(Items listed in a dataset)
────────────────────

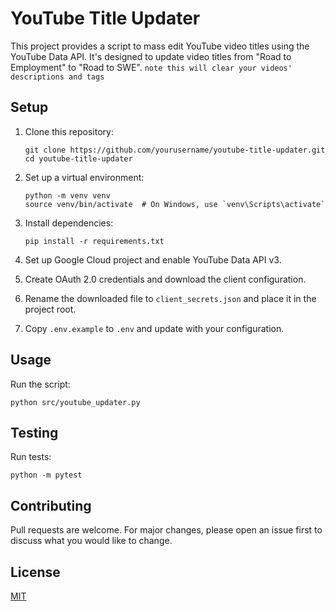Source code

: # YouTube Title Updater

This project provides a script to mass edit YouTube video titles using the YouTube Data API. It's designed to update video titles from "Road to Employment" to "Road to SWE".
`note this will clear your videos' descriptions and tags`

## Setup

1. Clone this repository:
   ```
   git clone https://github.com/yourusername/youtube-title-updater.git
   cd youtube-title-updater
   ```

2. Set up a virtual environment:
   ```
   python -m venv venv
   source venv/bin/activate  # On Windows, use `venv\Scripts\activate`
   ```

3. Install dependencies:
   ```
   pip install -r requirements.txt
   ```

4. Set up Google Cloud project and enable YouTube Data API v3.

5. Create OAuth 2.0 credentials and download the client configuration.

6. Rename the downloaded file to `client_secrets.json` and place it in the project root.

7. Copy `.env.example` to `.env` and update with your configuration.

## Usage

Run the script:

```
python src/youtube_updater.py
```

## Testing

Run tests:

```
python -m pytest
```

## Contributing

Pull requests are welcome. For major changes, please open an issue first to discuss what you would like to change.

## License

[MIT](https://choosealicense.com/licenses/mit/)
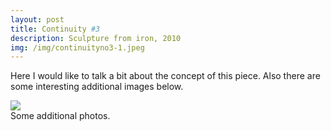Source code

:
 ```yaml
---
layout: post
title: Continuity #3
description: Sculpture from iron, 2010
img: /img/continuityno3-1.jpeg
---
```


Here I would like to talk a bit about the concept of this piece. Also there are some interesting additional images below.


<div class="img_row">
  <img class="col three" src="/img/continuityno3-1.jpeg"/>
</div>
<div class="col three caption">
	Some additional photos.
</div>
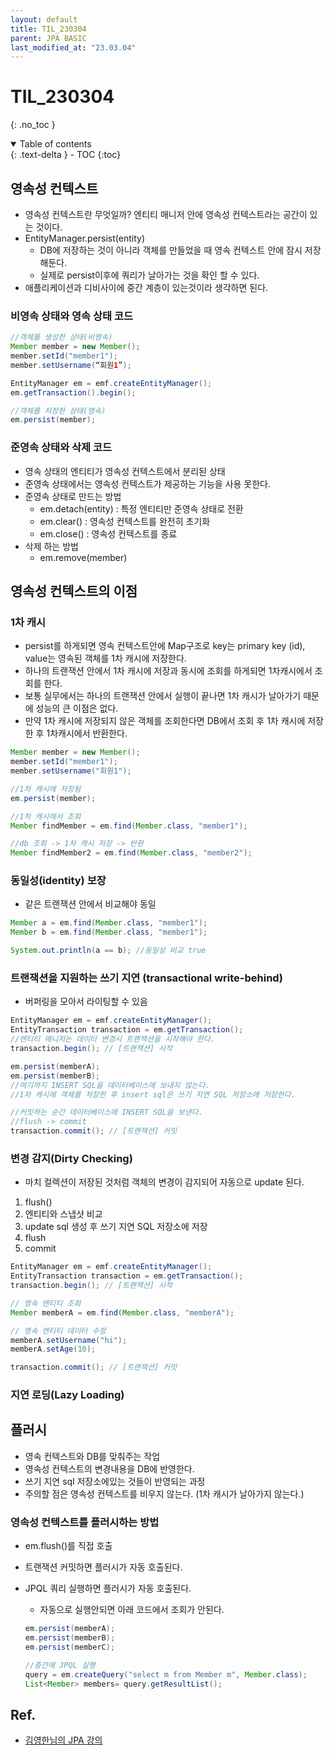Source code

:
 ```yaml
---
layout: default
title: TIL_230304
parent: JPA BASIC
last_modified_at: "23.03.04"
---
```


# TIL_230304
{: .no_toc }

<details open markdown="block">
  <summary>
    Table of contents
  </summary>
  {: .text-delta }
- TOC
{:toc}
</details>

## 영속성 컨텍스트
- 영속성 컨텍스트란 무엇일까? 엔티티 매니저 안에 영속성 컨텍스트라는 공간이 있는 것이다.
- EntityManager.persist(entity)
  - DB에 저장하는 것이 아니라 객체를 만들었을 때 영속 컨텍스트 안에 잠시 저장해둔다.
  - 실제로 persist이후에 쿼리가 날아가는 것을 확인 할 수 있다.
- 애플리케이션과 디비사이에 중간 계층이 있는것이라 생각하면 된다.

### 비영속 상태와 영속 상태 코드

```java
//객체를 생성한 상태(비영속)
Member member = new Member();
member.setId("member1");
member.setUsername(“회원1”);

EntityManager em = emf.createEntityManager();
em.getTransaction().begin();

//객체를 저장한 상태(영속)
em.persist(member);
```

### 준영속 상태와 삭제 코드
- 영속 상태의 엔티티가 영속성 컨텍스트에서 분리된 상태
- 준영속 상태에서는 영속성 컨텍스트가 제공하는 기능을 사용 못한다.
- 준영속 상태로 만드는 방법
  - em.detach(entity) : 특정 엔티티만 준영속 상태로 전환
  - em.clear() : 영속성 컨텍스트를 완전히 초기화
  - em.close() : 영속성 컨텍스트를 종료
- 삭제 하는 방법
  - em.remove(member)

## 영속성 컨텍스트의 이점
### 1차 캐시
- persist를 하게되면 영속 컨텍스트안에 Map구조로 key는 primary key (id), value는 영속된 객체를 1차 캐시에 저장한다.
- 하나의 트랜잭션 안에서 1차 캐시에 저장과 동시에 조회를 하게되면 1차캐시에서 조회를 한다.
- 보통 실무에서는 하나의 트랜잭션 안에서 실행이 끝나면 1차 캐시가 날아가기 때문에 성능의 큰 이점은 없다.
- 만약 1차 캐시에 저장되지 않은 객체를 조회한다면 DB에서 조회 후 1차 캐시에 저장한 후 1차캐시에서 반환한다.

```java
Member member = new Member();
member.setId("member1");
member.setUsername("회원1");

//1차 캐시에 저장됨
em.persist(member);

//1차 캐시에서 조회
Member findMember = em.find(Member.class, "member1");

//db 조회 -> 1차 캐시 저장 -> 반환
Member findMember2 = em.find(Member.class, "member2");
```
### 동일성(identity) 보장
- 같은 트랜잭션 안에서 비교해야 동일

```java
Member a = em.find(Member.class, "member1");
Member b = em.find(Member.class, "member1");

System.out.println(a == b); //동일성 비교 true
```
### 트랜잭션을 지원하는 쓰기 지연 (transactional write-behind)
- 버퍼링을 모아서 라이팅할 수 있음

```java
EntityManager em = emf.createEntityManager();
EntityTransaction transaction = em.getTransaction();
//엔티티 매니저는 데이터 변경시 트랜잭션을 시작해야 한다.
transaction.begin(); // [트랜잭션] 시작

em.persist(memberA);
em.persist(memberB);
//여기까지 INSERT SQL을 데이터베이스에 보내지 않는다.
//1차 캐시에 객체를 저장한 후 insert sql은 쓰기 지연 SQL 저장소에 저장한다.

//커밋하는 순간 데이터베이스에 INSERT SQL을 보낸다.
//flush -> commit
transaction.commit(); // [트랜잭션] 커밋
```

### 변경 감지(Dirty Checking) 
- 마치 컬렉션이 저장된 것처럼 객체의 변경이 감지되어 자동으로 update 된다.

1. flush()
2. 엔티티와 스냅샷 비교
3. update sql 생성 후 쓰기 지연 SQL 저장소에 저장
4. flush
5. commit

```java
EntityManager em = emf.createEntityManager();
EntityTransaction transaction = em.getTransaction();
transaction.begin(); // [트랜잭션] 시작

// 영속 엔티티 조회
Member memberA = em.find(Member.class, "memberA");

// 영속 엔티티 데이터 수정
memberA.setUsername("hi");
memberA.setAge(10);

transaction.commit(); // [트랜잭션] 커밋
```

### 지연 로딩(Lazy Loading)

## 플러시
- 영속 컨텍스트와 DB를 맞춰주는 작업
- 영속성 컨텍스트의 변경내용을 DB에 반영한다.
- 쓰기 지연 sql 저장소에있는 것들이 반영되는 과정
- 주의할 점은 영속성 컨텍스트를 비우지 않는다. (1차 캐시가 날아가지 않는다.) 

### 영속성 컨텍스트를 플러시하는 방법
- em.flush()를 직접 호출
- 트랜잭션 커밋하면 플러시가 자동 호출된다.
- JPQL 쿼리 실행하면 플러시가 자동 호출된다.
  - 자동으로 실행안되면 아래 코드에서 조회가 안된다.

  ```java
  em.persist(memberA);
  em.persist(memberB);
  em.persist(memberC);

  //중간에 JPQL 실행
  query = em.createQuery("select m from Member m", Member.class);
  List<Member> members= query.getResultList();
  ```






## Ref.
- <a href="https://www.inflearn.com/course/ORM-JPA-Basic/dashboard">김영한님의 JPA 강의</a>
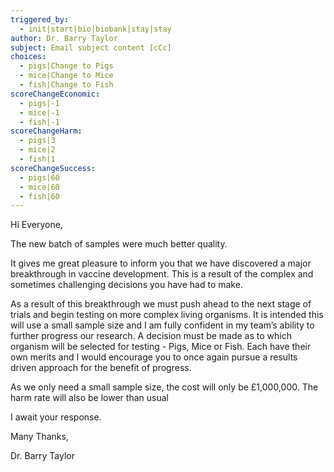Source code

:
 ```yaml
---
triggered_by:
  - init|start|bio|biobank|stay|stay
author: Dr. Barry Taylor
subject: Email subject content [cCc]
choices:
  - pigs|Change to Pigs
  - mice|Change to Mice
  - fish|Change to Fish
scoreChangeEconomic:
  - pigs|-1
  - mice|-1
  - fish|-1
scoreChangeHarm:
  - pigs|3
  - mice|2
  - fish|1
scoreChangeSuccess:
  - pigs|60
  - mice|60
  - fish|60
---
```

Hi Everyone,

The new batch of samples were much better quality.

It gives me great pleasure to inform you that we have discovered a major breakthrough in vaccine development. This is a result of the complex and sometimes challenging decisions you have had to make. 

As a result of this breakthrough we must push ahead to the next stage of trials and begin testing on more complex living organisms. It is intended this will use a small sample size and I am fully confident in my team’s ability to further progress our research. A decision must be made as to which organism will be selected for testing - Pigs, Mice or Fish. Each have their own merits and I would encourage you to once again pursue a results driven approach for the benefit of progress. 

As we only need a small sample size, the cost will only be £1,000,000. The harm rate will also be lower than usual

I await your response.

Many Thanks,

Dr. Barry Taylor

────────────────────

PROMPT:
Looking through the data above, copy out each line in which the string "데이터베이스에" occurs.

ANSWER TO THIS EXERCISE:
//여기까지 INSERT SQL을 데이터베이스에 보내지 않는다.
//커밋하는 순간 데이터베이스에 INSERT SQL을 보낸다.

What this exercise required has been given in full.